§ Data for processing

============

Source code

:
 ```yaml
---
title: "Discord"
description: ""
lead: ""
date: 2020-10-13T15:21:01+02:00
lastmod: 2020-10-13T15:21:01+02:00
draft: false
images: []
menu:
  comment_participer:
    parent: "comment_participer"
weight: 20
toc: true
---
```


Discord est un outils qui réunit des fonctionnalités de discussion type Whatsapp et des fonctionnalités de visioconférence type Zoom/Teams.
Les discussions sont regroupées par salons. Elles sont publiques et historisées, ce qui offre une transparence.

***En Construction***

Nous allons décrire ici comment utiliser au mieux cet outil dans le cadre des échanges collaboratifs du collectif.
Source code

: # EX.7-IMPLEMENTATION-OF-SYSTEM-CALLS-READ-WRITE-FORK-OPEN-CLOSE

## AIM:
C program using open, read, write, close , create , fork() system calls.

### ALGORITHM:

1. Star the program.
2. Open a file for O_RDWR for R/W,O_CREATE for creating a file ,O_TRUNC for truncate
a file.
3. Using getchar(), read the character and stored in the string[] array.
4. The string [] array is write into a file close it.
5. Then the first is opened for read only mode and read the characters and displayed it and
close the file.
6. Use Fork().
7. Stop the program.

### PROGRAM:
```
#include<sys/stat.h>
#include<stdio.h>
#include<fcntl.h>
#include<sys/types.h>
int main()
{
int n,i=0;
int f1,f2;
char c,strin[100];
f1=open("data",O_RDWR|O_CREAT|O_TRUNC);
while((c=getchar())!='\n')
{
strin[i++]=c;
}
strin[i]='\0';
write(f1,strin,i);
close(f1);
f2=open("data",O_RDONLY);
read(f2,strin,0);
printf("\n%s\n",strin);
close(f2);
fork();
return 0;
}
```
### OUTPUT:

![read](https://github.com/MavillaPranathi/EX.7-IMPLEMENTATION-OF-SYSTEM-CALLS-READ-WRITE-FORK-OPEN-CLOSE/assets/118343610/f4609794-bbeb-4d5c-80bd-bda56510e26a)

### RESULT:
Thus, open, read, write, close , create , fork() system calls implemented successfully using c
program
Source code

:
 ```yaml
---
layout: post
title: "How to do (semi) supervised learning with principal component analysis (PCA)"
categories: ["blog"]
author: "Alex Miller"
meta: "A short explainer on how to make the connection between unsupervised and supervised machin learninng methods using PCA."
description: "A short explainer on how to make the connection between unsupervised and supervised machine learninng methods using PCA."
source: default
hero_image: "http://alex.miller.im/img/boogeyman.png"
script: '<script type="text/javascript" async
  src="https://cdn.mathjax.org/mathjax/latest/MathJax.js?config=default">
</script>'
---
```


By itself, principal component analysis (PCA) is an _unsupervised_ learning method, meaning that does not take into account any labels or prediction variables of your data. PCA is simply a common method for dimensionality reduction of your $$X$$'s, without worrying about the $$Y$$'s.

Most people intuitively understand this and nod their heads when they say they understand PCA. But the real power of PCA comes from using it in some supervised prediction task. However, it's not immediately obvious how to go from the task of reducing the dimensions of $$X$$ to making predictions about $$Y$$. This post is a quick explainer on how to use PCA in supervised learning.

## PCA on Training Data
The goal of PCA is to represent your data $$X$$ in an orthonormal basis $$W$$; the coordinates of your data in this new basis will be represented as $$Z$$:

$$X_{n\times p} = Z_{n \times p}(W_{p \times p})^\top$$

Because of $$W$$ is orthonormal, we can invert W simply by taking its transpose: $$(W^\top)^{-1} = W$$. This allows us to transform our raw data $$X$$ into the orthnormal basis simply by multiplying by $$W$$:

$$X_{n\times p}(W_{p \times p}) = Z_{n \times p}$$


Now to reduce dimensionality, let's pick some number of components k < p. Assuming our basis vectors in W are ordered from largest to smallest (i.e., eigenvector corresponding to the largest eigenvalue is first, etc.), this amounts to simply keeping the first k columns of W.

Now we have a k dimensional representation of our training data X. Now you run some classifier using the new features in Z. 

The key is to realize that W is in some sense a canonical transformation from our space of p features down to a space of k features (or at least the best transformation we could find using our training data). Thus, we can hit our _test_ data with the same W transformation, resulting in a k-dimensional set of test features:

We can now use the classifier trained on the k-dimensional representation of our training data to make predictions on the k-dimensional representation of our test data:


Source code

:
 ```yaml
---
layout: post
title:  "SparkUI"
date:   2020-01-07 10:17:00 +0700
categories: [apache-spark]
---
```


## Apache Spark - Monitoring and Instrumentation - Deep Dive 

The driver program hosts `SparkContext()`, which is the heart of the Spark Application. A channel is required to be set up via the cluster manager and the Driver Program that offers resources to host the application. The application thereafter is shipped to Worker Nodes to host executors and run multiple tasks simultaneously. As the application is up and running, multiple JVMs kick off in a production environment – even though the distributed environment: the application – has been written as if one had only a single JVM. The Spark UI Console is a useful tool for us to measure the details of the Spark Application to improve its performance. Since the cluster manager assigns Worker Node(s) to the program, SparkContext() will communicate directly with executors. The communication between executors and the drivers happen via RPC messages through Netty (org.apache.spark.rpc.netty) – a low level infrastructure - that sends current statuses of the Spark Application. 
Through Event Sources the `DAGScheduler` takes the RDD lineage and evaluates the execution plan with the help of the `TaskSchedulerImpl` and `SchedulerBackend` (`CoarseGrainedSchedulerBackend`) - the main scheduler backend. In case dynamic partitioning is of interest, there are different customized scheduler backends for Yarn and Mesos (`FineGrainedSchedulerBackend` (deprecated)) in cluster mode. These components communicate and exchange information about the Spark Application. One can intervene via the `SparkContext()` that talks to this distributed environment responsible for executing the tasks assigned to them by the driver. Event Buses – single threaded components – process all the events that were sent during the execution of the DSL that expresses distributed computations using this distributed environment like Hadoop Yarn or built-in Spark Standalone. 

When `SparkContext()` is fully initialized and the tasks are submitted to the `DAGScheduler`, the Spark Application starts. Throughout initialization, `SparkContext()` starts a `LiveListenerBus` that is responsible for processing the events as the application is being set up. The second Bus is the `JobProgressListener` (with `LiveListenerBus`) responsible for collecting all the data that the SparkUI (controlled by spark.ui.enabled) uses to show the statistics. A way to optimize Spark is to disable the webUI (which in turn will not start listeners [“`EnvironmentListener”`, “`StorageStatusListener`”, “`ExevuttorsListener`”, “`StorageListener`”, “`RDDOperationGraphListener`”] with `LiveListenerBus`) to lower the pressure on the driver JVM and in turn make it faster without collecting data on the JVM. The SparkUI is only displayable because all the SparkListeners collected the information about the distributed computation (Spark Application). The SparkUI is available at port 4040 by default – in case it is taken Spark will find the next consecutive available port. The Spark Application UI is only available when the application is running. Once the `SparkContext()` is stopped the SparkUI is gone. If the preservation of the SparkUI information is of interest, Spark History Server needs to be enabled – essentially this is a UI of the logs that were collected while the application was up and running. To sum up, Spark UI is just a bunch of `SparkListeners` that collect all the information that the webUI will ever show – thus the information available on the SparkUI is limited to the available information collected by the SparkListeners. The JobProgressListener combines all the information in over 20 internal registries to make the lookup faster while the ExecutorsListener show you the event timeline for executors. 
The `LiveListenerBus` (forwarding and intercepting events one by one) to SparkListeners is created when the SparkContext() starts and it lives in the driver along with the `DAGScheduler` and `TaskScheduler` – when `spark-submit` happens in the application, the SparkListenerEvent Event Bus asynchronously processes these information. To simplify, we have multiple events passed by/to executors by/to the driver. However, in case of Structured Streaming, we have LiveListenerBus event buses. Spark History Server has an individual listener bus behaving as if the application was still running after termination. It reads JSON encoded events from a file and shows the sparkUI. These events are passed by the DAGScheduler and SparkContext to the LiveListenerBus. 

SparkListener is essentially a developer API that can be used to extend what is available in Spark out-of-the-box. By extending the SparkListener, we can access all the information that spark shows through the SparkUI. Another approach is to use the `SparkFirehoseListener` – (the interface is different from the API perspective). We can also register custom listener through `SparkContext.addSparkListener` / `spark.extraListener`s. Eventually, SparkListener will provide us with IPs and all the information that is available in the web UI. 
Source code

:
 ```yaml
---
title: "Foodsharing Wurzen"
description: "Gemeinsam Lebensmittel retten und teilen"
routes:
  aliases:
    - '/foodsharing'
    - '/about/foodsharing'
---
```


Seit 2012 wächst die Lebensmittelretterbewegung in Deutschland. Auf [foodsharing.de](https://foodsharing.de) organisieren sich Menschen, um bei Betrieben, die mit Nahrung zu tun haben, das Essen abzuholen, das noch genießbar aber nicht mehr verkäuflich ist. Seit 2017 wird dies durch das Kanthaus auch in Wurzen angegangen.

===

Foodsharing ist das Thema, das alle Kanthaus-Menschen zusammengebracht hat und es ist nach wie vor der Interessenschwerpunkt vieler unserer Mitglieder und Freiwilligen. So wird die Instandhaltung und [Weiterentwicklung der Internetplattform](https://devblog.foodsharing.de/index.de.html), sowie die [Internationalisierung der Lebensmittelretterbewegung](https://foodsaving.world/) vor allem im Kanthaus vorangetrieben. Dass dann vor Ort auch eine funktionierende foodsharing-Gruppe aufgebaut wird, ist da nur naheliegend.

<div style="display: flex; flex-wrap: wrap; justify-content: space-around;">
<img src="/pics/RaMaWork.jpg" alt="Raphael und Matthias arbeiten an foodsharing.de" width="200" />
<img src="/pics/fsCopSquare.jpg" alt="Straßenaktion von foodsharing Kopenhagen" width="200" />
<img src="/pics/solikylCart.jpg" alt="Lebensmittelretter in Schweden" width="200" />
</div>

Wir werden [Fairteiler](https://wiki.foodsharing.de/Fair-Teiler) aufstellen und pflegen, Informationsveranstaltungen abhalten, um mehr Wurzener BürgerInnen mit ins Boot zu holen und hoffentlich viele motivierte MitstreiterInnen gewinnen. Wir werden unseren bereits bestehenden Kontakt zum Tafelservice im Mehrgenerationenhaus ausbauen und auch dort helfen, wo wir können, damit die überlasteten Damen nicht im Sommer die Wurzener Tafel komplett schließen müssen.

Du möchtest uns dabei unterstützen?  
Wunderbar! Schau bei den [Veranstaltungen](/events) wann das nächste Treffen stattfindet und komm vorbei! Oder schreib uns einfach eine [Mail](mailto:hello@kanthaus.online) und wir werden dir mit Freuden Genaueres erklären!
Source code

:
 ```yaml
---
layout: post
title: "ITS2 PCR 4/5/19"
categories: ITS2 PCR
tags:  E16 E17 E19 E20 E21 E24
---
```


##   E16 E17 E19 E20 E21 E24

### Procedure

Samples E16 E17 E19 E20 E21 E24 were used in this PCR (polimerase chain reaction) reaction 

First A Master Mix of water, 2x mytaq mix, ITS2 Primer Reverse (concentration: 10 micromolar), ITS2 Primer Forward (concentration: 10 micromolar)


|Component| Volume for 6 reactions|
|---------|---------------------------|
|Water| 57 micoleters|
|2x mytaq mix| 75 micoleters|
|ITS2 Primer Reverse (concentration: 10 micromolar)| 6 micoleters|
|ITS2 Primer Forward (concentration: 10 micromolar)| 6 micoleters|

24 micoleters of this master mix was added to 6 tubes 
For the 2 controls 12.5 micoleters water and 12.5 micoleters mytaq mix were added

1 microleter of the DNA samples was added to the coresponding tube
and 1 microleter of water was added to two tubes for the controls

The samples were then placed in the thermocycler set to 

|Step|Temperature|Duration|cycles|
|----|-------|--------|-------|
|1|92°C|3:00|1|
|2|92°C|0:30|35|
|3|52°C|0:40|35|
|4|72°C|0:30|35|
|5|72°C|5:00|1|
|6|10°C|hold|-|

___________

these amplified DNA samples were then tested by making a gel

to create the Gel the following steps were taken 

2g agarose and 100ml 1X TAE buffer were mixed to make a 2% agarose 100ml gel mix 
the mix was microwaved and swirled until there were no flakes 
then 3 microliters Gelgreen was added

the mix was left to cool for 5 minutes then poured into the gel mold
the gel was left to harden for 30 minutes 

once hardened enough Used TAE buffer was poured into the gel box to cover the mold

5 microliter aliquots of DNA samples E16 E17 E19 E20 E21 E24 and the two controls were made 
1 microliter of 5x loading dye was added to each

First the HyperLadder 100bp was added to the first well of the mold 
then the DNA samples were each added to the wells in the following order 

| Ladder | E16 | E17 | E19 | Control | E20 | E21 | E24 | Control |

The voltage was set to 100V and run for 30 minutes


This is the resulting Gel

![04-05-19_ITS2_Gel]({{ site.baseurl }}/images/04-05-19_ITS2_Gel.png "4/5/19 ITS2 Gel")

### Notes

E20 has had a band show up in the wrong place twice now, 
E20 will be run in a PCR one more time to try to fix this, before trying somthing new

============

§ Your goal
Among the lines in the material above, some may hold "width". State how many do, and add nothing.

§ Answer section
3